~🖤~
Bagaikan burung yang hidup di dalam sangkar emas
***
Dengan hati dongkol Diana berjalan menuruni tangga. Bibirnya terus mengomel menggunakan bahasa asing. Para pelayan yang khawatir melihat nyonya rumah berjalan dengan cepat langsung mengekori dari belakang.
"Nyonya tunggu, hati-hati," ucap salah satu dari mereka. Ingin sekali mereka menggandeng Diana agar berjalan lebih lambat, tapi mereka takut kena amukan. Sejak datang, istri tuannya itu sama sekali tidak tersenyum, padahal wanita itu cukup cantik, bahkan sangat cantik jika ia bisa melebarkan bibirnya barang satu detik. Awalnya mereka mengira bahwa Diana itu blasteran, tapi ternyata tidak. Nyonya Diana ini seratus persen keturunan Indonesia. Mereka bisa mengetahui hal ini karena minggu-minggu kemarin Nyonya Delia sering membicarakan calon menantunya.
"Di mana kamarku ?" tanya Diana saat mereka sudah sampai di lantai bawah.
"Mari ikut saya nyonya."
Tanpa membalas, Diana mengikuti pelayan tersebut. Mereka berjalan menuju pintu berwarna coklat.
"Ceklek..."
Mulut gadis itu menganga. Ia mematung.
"What?" batinnya
"Kenapa nyonya ?"
Segera Diana berbalik, untuk pertama kalinya ia tersenyum kepada pelayan. "Eh nggak kok, boleh kalian tinggalkan aku sekarang ? Aku ingin istirahat," bohongnya sambil pura-pura menguap
"Tapi nyonya, makan mal-"
"Brak..." Tanpa mendengarkan ucapan pelayan di depannya, Diana langsung menutup pintu. Terlihat kasar, namun ia benar-benar tidak berniat seperti itu, Diana hanya ingin segera beristirahat, kakinya sangat pegal saat ia berdiri di pelaminan menggunakan heels setinggi tujuh centimeter, sangatlah menyiksa.
***
Setelah menutup pintu, Diana langsung menarik kopernya menuju kasur. Dengan antusias ia menarik ritsletingnya. Diana adalah tipe gadis yang suka beres-beres. Tapi hanya di kamarnya saja. Rumah orangtuanya terlalu besar, ia tidak mungkin ikut beres-beres karena jadwalnya yang sangat padat, dengan telaten ia melipat baju kuliah dan baju kerjanya.

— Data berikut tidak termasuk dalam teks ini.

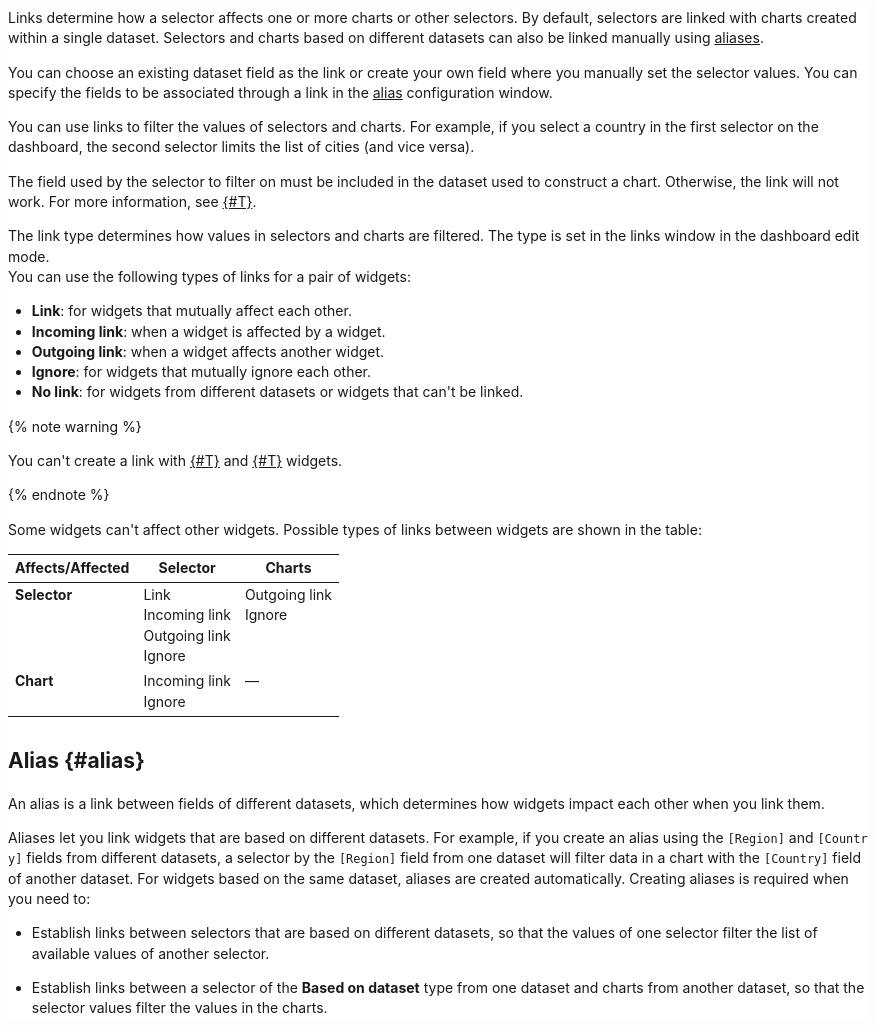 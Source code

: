 Links determine how a selector affects one or more charts or other selectors. By default, selectors are linked with charts created within a single dataset. Selectors and charts based on different datasets can also be linked manually using [aliases](#alias).

You can choose an existing dataset field as the link or create your own field where you manually set the selector values. You can specify the fields to be associated through a link in the [alias](#alias) configuration window.

You can use links to filter the values of selectors and charts. For example, if you select a country in the first selector on the dashboard, the second selector limits the list of cities (and vice versa).

The field used by the selector to filter on must be included in the dataset used to construct a chart. Otherwise, the link will not work. For more information, see [{#T}](data-join.md).

The link type determines how values in selectors and charts are filtered. The type is set in the links window in the dashboard edit mode.  
You can use the following types of links for a pair of widgets:

* **Link**: for widgets that mutually affect each other.
* **Incoming link**: when a widget is affected by a widget.
* **Outgoing link**: when a widget affects another widget.
* **Ignore**: for widgets that mutually ignore each other.
* **No link**: for widgets from different datasets or widgets that can't be linked.

{% note warning %}

You can't create a link with [{#T}](#text) and [{#T}](#title) widgets.

{% endnote %}

Some widgets can't affect other widgets. Possible types of links between widgets are shown in the table:

| Affects/Affected | Selector | Charts |
----- | ----- | -----
| **Selector** | Link<br/>Incoming link<br/>Outgoing link<br/>Ignore | Outgoing link<br/>Ignore |
| **Chart** | Incoming link<br/>Ignore | — |

## Alias {#alias}

An alias is a link between fields of different datasets, which determines how widgets impact each other when you link them.

Aliases let you link widgets that are based on different datasets. For example, if you create an alias using the `[Region]` and `[Country]` fields from different datasets, a selector by the `[Region]` field from one dataset will filter data in a chart with the `[Country]` field of another dataset. For widgets based on the same dataset, aliases are created automatically. Creating aliases is required when you need to:

* Establish links between selectors that are based on different datasets, so that the values of one selector filter the list of available values of another selector.

* Establish links between a selector of the **Based on dataset** type from one dataset and charts from another dataset, so that the selector values filter the values in the charts.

Setelah lima belas menit, akhirnya selesai. Kini semua barang berjajar rapi di tempatnya. Berbagai jenis skincare juga sudah tersusun rapi di meja riasnya.
Ia masih menatap lemari, aneh seperti ada sesuatu yang kurang. Baju tidur, ya dirinya lupa membawa beberapa baju tidur. Diana tidak bisa memakai baju kerja atau kuliah untuk tidur, ia merasa kurang nyaman.
Saat akan menutup koper, tiba-tiba sesuatu jatuh dari barang tersebut. Warna benda itu sama dengan warna koper, pantas saja ia tak menyadarinya.
"Dress ?" gumamnya.
"Ting..."
Terdengar notifikasi panggilan dari ponselnya, segera Diana membuka pesan tersebut.
"Darra ?" gumamnya.
"Gimana ni ?"
"Udah dipake belum baju dinasnya ?"
"Baju dinas ?" tanya Diana sambil mengernyitkan dahi.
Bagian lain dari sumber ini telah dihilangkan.